Primary investor David Bonderman used the giant scissors to slice through the fabric and mark the end of what has been a more than 15-year journey to build a new sports and entertainment complex in Seattle.
It started back in the mid-2000s, when then Sonics owner Howard Schultz suggested the city should partner with him on a new NBA arena at Seattle Center. He lobbied the state legislature, to no avail, and found little public appetite to rebuild KeyArena, which opened in 1995. The public was still smarting from the financing of what is now T-Mobile Park and Lumen Field.
So, Schultz sold the franchise to Oklahoma City tycoon Clay Bennett, who immediately asked for a publicly-financed sports palace in Renton. That call went unanswered. The City of Seattle took the Sonics to federal court, and eventually settled, allowing Bennett to take the Sonics to his hometown in 2008.
It also left Seattle with a white elephant almost overnight, with no anchor tenant, and a need for upgrades just to get concerts.
"There were events at the old KeyArena, but frankly it was a little tired," said Carl Hirsh, a city consultant who worked on various arena projects over the years. He walked down memory lane at the Venues Now forum at McCaw Hall on Friday, talking about the past decade or more.
There were stops and starts along the way. At one point, Seattle had a deal to build a new Arena in the SoDo neighborhood.
Chris Hansen's investment group had a purchase agreement to bring the Sacramento Kings to his building next to T-Mobile Park. But the NBA owners killed the deal in 2013, and the city council rejected a petition to vacate a one-block section of Occidental Avenue to allow Hansen to be shovel ready for the next NBA availability. That was May 2, 2016.
Shortly thereafter, the City of Seattle, still under contract with Hansen, asked for one more shot at the Seattle Center site. It would ask for fully privately financed offers. Two proposals were later received, and the tide shifted back to the old KeyArena site.

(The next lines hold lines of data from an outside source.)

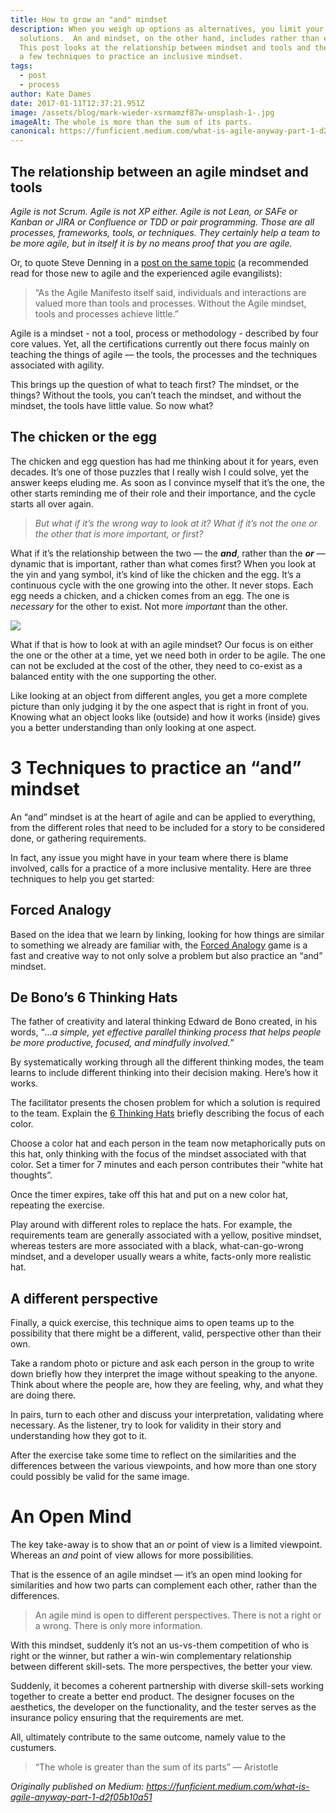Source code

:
 ```yaml
---
title: How to grow an "and" mindset
description: When you weigh up options as alternatives, you limit your possible
  solutions.  An and mindset, on the other hand, includes rather than excludes.
  This post looks at the relationship between mindset and tools and then go into
  a few techniques to practice an inclusive mindset.
tags:
  - post
  - process
author: Kate Dames
date: 2017-01-11T12:37:21.951Z
image: /assets/blog/mark-wieder-xsrmamzf87w-unsplash-1-.jpg
imageAlt: The whole is more than the sum of its parts.
canonical: https://funficient.medium.com/what-is-agile-anyway-part-1-d2f05b10a51
---
```



## The relationship between an agile mindset and tools

*Agile is not Scrum. Agile is not XP either. Agile is not Lean, or SAFe or Kanban or JIRA or Confluence or TDD or pair programming. Those are all processes, frameworks, tools, or techniques. They certainly help a team to be more agile, but in itself it is by no means proof that you are agile.*

Or, to quote Steve Denning in a [post on the same topic](http://www.forbes.com/sites/stevedenning/2016/08/13/what-is-agile/#57a948b54b92) (a recommended read for those new to agile and the experienced agile evangilists):

> “As the Agile Manifesto itself said, individuals and interactions are valued more than tools and processes. Without the Agile mindset, tools and processes achieve little.”

Agile is a mindset - not a tool, process or methodology - described by four core values. Yet, all the certifications currently out there focus mainly on teaching the things of agile — the tools, the processes and the techniques associated with agility.

This brings up the question of what to teach first? The mindset, or the things? Without the tools, you can’t teach the mindset, and without the mindset, the tools have little value. So now what?

## The chicken or the egg

The chicken and egg question has had me thinking about it for years, even decades. It’s one of those puzzles that I really wish I could solve, yet the answer keeps eluding me. As soon as I convince myself that it’s the one, the other starts reminding me of their role and their importance, and the cycle starts all over again.

> *But what if it’s the wrong way to look at it? What if it’s not the one or the other that is more important, or first?*

What if it’s the relationship between the two — the ***and***, rather than the ***or*** — dynamic that is important, rather than what comes first? When you look at the yin and yang symbol, it’s kind of like the chicken and the egg. It’s a continuous cycle with the one growing into the other. It never stops. Each egg needs a chicken, and a chicken comes from an egg. The one is *necessary* for the other to exist. Not more *important* than the other.

![](https://miro.medium.com/max/1400/1*BlAMZs8jhMmFUY60IhuQcw.png)

What if that is how to look at with an agile mindset? Our focus is on either the one or the other at a time, yet we need both in order to be agile. The one can not be excluded at the cost of the other, they need to co-exist as a balanced entity with the one supporting the other.

Like looking at an object from different angles, you get a more complete picture than only judging it by the one aspect that is right in front of you. Knowing what an object looks like (outside) and how it works (inside) gives you a better understanding than only looking at one aspect.

# 3 Techniques to practice an “and” mindset

An “and” mindset is at the heart of agile and can be applied to everything, from the different roles that need to be included for a story to be considered done, or gathering requirements.

In fact, any issue you might have in your team where there is blame involved, calls for a practice of a more inclusive mentality. Here are three techniques to help you get started:

## Forced Analogy

Based on the idea that we learn by linking, looking for how things are similar to something we already are familiar with, the [Forced Analogy](http://gamestorming.com/games-for-design/forced-analogy/) game is a fast and creative way to not only solve a problem but also practice an “and” mindset.

## De Bono’s 6 Thinking Hats

The father of creativity and lateral thinking Edward de Bono created, in his words, “*…a simple, yet effective parallel thinking process that helps people be more productive, focused, and mindfully involved.*”

By systematically working through all the different thinking modes, the team learns to include different thinking into their decision making. Here’s how it works.

The facilitator presents the chosen problem for which a solution is required to the team. Explain the [6 Thinking Hats](http://www.debonogroup.com/six_thinking_hats.php) briefly describing the focus of each color.

Choose a color hat and each person in the team now metaphorically puts on this hat, only thinking with the focus of the mindset associated with that color. Set a timer for 7 minutes and each person contributes their “white hat thoughts”.

Once the timer expires, take off this hat and put on a new color hat, repeating the exercise.

Play around with different roles to replace the hats. For example, the requirements team are generally associated with a yellow, positive mindset, whereas testers are more associated with a black, what-can-go-wrong mindset, and a developer usually wears a white, facts-only more realistic hat.

## A different perspective

Finally, a quick exercise, this technique aims to open teams up to the possibility that there might be a different, valid, perspective other than their own.

Take a random photo or picture and ask each person in the group to write down briefly how they interpret the image without speaking to the anyone. Think about where the people are, how they are feeling, why, and what they are doing there.

In pairs, turn to each other and discuss your interpretation, validating where necessary. As the listener, try to look for validity in their story and understanding how they got to it.

After the exercise take some time to reflect on the similarities and the differences between the various viewpoints, and how more than one story could possibly be valid for the same image.

# An Open Mind

The key take-away is to show that an *or* point of view is a limited viewpoint. Whereas an *and* point of view allows for more possibilities.

That is the essence of an agile mindset — it’s an open mind looking for similarities and how two parts can complement each other, rather than the differences.

> An agile mind is open to different perspectives. There is not a right or a wrong. There is only more information.

With this mindset, suddenly it’s not an us-vs-them competition of who is right or the winner, but rather a win-win complementary relationship between different skill-sets. The more perspectives, the better your view.

Suddenly, it becomes a coherent partnership with diverse skill-sets working together to create a better end product. The designer focuses on the aesthetics, the developer on the functionality, and the tester serves as the insurance policy ensuring that the requirements are met.

All, ultimately contribute to the same outcome, namely value to the custumers.

> “The whole is greater than the sum of its parts” — Aristotle





*Originally published on Medium: https://funficient.medium.com/what-is-agile-anyway-part-1-d2f05b10a51*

"The City had no choice but to do this," recalled former Seattle Economic Development Director Brian Surratt at the same Venues Now forum, noting the proposal from the Oak View Group (OVG) to preserve the roof and build a $650 million complex.
OVG's Tim Leiweke was starting up his own company then, and putting a lot of stock in making the play in Seattle. He then doubled up by announcing, and bringing in a National Hockey League investment group, hoping it would lead to the project's completion.
After multiple city council votes, and the blessing of Seattle's Mayor Jenny Durkan in 2017, the NHL awarded Seattle a team on Dec. 4, 2018. Ground was broken on the new arena the next day.
The coronavirus pandemic only caused a few days of delays, with Gov. Jay Inslee granting an exemption for construction to continue, given the fact that the 44-million pound roof was supported by a temporary scaffolding system. Hundreds of thousands of truckloads of dirt were carried out, and the old KeyArena was torn down bit-by-bit and replaced. OVG ended up spending $1.2 billion, almost double their original proposal.
It's not a renovation, but rather a full replacement. Climate Pledge is 800,000 square feet, doubling the old footprint of 'The Key.'
NHL Commissioner Gary Bettman, when asked Friday, said he had little concern it would all be done in time for the Kraken's inaugural season.
"The effort that has gone into building this arena has been nothing short of phenomenal, under extraordinary difficult circumstances," he told KING 5.
It is the stuff that people will make documentaries about, and the fact, that this was all engineered in the middle of a public health crisis. Leiweke shared this week that no one will ever try this again.
He spoke again at the ribbon-cutting about how the deal came together and was executed.
"We're proud," he said, "We're broke, but proud."
After all the civic debates, and negotiations with sports leagues, Bettman was asked what he would think about after the puck drops tomorrow.
He replied directly: "It was all worth it."